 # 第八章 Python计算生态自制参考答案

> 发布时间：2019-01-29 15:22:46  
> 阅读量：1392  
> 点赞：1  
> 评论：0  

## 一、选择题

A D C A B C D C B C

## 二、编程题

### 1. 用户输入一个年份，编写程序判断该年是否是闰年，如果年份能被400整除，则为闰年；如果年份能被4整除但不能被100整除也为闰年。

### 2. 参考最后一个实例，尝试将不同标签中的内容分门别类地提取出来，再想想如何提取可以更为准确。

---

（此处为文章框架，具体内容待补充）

- - -

- **Work instruction**: Copy out the data shown above in full. Match it exactly.

- **Exercise output**:
 # 第八章 Python计算生态自制参考答案

> 发布时间：2019-01-29 15:22:46  
> 阅读量：1392  
> 点赞：1  
> 评论：0  

## 一、选择题

A D C A B C D C B C

## 二、编程题

### 1. 用户输入一个年份，编写程序判断该年是否是闰年，如果年份能被400整除，则为闰年；如果年份能被4整除但不能被100整除也为闰年。

### 2. 参考最后一个实例，尝试将不同标签中的内容分门别类地提取出来，再想想如何提取可以更为准确。

---

（此处为文章框架，具体内容待补充）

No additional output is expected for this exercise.